■ Your instructions:
Return every line of the data exactly as it appears.

[Dataset entries]
════════════════

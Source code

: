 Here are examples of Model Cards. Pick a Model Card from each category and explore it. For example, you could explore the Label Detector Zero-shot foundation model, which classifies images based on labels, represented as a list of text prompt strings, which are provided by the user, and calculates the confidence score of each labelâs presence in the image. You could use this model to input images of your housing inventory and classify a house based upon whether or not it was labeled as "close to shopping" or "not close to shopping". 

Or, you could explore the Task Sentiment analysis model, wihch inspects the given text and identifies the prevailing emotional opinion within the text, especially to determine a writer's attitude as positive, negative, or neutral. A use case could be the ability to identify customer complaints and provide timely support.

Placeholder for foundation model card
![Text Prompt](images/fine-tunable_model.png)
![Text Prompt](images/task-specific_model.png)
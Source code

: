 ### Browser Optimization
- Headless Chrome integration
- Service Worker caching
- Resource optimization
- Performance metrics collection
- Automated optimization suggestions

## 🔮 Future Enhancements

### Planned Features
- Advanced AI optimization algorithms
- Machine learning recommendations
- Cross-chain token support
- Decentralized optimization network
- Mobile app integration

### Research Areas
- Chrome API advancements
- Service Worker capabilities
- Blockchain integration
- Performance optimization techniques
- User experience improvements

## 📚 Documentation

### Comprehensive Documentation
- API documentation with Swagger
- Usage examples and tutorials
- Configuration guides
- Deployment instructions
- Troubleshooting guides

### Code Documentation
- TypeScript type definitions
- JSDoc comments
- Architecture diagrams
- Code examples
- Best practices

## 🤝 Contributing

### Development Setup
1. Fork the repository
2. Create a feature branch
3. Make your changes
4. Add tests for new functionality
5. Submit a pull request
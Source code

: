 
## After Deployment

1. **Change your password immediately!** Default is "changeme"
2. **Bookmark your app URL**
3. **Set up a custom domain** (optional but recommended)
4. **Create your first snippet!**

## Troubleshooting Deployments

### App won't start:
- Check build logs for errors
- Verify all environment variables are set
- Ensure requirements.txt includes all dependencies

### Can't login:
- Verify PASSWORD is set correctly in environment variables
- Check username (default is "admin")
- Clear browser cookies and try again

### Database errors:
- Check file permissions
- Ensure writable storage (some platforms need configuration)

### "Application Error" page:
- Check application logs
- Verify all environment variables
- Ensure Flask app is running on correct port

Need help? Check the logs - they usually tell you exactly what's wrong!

════════════════

■ The answer:
Source code

: Here are examples of Model Cards. Pick a Model Card from each category and explore it. For example, you could explore the Label Detector Zero-shot foundation model, which classifies images based on labels, represented as a list of text prompt strings, which are provided by the user, and calculates the confidence score of each labelâs presence in the image. You could use this model to input images of your housing inventory and classify a house based upon whether or not it was labeled as "close to shopping" or "not close to shopping". 

Or, you could explore the Task Sentiment analysis model, wihch inspects the given text and identifies the prevailing emotional opinion within the text, especially to determine a writer's attitude as positive, negative, or neutral. A use case could be the ability to identify customer complaints and provide timely support.

Placeholder for foundation model card
![Text Prompt](images/fine-tunable_model.png)
![Text Prompt](images/task-specific_model.png)
Source code

: ### Browser Optimization
- Headless Chrome integration
- Service Worker caching
- Resource optimization
- Performance metrics collection
- Automated optimization suggestions

## 🔮 Future Enhancements

### Planned Features
- Advanced AI optimization algorithms
- Machine learning recommendations
- Cross-chain token support
- Decentralized optimization network
- Mobile app integration

### Research Areas
- Chrome API advancements
- Service Worker capabilities
- Blockchain integration
- Performance optimization techniques
- User experience improvements

## 📚 Documentation

### Comprehensive Documentation
- API documentation with Swagger
- Usage examples and tutorials
- Configuration guides
- Deployment instructions
- Troubleshooting guides

### Code Documentation
- TypeScript type definitions
- JSDoc comments
- Architecture diagrams
- Code examples
- Best practices

## 🤝 Contributing

### Development Setup
1. Fork the repository
2. Create a feature branch
3. Make your changes
4. Add tests for new functionality
5. Submit a pull request
Source code

: 
## After Deployment

1. **Change your password immediately!** Default is "changeme"
2. **Bookmark your app URL**
3. **Set up a custom domain** (optional but recommended)
4. **Create your first snippet!**

## Troubleshooting Deployments

### App won't start:
- Check build logs for errors
- Verify all environment variables are set
- Ensure requirements.txt includes all dependencies

### Can't login:
- Verify PASSWORD is set correctly in environment variables
- Check username (default is "admin")
- Clear browser cookies and try again

### Database errors:
- Check file permissions
- Ensure writable storage (some platforms need configuration)

### "Application Error" page:
- Check application logs
- Verify all environment variables
- Ensure Flask app is running on correct port

Need help? Check the logs - they usually tell you exactly what's wrong!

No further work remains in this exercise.